#### EXERCISE DESCRIPTION
In the data below, find each line carrying the string "your" and copy it out.

#### THE INPUT

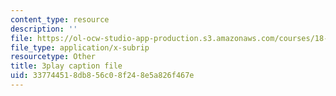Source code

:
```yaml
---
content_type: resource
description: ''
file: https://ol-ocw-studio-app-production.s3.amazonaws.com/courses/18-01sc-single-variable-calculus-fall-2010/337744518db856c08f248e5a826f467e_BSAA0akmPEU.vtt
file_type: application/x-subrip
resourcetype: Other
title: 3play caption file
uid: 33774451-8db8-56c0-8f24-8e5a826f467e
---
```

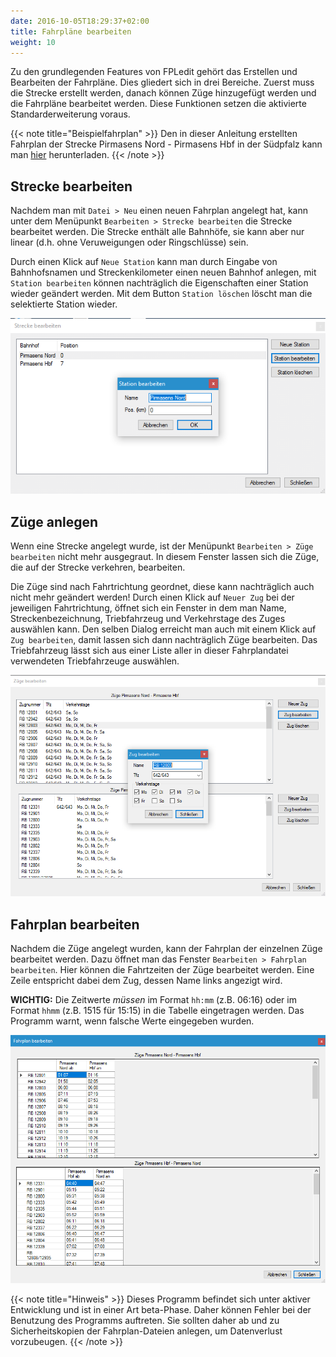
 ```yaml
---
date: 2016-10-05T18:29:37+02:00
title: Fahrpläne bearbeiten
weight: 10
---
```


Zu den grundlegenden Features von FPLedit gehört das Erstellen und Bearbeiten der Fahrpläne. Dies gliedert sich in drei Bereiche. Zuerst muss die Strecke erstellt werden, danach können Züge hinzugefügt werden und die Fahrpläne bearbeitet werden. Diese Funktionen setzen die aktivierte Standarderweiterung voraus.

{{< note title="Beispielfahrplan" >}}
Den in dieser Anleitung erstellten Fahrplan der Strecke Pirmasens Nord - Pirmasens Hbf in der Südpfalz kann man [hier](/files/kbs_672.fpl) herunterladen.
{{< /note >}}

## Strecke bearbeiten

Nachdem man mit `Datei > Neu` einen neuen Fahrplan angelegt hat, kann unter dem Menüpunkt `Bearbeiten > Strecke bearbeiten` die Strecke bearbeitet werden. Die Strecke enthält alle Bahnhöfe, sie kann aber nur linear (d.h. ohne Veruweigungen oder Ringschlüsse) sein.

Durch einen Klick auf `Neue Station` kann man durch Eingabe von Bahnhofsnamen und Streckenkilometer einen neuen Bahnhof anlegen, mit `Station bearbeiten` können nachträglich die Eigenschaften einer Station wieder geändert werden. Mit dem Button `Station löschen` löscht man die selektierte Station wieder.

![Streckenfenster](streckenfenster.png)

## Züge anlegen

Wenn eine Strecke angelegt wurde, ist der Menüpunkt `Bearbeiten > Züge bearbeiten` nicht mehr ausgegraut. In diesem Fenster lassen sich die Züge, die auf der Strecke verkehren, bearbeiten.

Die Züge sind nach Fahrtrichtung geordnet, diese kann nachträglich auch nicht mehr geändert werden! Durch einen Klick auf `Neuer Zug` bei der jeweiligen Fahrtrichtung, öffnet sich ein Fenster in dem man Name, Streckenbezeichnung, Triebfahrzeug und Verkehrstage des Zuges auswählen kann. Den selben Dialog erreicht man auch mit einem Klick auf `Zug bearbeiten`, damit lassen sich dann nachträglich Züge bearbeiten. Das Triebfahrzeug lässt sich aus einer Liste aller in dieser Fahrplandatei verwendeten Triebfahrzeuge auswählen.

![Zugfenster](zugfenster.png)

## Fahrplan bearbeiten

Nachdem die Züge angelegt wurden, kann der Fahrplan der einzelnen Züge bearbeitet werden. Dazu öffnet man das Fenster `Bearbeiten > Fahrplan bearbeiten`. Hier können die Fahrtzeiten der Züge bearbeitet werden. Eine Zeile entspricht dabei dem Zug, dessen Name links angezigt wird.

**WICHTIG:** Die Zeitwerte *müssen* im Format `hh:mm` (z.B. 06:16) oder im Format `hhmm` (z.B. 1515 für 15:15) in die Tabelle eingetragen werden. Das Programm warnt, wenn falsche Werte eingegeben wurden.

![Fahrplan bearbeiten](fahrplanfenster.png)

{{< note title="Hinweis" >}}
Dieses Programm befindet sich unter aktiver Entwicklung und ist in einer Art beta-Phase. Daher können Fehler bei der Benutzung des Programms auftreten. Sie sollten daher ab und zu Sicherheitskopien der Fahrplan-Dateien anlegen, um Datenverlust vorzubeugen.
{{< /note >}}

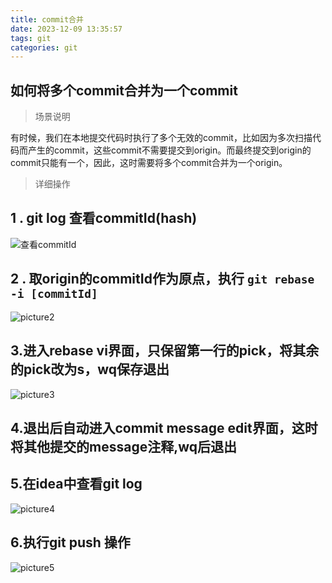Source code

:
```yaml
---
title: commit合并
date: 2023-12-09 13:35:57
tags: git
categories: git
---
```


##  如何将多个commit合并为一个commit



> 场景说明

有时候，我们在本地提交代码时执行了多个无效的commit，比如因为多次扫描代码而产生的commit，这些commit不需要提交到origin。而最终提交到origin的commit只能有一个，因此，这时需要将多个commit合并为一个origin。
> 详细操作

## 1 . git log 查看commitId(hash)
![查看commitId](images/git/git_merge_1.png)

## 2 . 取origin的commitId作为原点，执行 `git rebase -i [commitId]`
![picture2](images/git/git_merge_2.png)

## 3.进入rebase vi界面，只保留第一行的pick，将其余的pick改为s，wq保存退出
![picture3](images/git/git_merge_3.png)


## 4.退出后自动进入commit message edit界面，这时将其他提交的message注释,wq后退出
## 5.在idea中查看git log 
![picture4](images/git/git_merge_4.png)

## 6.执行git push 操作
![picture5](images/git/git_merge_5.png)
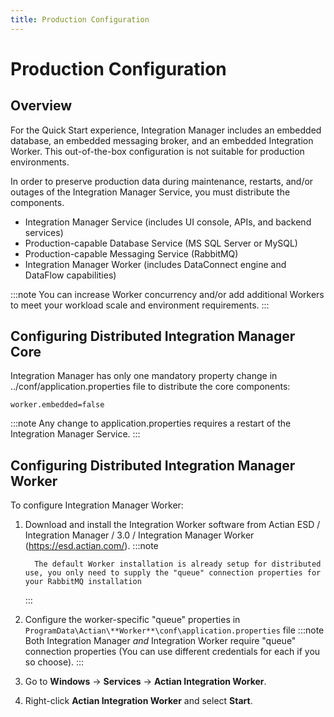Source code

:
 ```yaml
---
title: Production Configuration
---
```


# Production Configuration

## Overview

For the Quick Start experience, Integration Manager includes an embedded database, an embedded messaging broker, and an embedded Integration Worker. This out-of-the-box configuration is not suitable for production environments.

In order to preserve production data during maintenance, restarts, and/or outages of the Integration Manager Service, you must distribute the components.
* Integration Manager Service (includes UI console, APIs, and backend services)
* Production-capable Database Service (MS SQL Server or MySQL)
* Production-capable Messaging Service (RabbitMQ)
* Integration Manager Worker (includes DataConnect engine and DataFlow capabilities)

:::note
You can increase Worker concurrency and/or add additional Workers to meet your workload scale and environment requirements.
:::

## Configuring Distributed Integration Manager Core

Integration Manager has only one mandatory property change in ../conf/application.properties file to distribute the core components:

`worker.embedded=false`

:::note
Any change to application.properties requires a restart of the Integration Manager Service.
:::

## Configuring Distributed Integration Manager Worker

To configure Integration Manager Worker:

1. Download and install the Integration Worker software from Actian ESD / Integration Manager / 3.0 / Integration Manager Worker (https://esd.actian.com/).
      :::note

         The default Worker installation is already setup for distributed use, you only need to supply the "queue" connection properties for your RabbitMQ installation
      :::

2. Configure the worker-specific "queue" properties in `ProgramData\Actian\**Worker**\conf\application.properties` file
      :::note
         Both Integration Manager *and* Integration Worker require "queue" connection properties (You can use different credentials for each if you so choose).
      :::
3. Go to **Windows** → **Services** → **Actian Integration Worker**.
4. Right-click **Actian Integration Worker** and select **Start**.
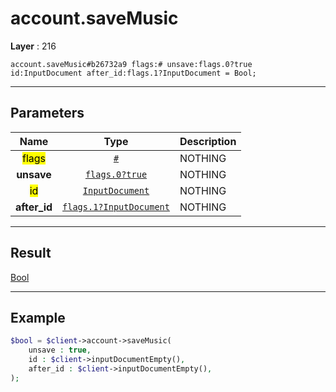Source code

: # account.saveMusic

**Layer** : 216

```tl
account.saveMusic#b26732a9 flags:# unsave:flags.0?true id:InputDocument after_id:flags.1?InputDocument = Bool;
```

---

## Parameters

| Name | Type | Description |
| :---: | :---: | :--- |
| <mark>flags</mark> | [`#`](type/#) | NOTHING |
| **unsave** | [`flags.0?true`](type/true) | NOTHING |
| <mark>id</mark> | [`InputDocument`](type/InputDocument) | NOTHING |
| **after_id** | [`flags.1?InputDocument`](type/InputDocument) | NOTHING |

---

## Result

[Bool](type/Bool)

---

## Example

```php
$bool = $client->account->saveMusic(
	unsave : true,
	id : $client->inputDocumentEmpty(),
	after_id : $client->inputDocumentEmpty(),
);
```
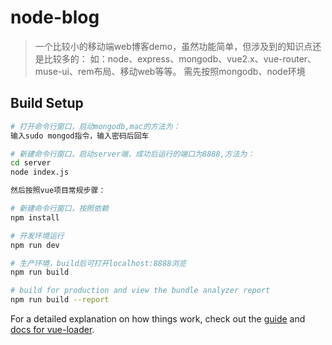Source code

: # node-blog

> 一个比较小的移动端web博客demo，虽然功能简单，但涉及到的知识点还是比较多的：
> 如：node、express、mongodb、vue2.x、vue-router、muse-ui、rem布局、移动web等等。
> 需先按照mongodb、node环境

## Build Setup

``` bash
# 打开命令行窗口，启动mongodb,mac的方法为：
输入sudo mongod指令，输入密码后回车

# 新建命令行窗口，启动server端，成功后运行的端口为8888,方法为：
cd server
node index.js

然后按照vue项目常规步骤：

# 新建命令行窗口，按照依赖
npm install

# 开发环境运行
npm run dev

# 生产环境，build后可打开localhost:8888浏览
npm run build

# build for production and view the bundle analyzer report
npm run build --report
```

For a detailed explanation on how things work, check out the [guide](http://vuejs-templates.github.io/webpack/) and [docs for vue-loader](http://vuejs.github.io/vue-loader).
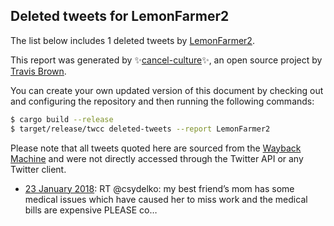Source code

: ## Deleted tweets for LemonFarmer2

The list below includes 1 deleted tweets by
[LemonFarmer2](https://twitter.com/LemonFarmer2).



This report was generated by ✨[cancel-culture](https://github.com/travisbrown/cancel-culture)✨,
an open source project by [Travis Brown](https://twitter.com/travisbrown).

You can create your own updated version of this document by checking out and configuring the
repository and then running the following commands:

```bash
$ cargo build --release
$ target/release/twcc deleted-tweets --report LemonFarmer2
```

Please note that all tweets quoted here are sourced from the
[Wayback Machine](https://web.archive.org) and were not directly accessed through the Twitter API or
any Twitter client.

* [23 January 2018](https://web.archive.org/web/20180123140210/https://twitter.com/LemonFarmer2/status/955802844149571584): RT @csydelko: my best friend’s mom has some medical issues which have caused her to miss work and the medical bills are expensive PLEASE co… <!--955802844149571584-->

#### OUTPUT OF THE EXERCISE
You can increase Worker concurrency and/or add additional Workers to meet your workload scale and environment requirements.
         The default Worker installation is already setup for distributed use, you only need to supply the "queue" connection properties for your RabbitMQ installation
You can create your own updated version of this document by checking out and configuring the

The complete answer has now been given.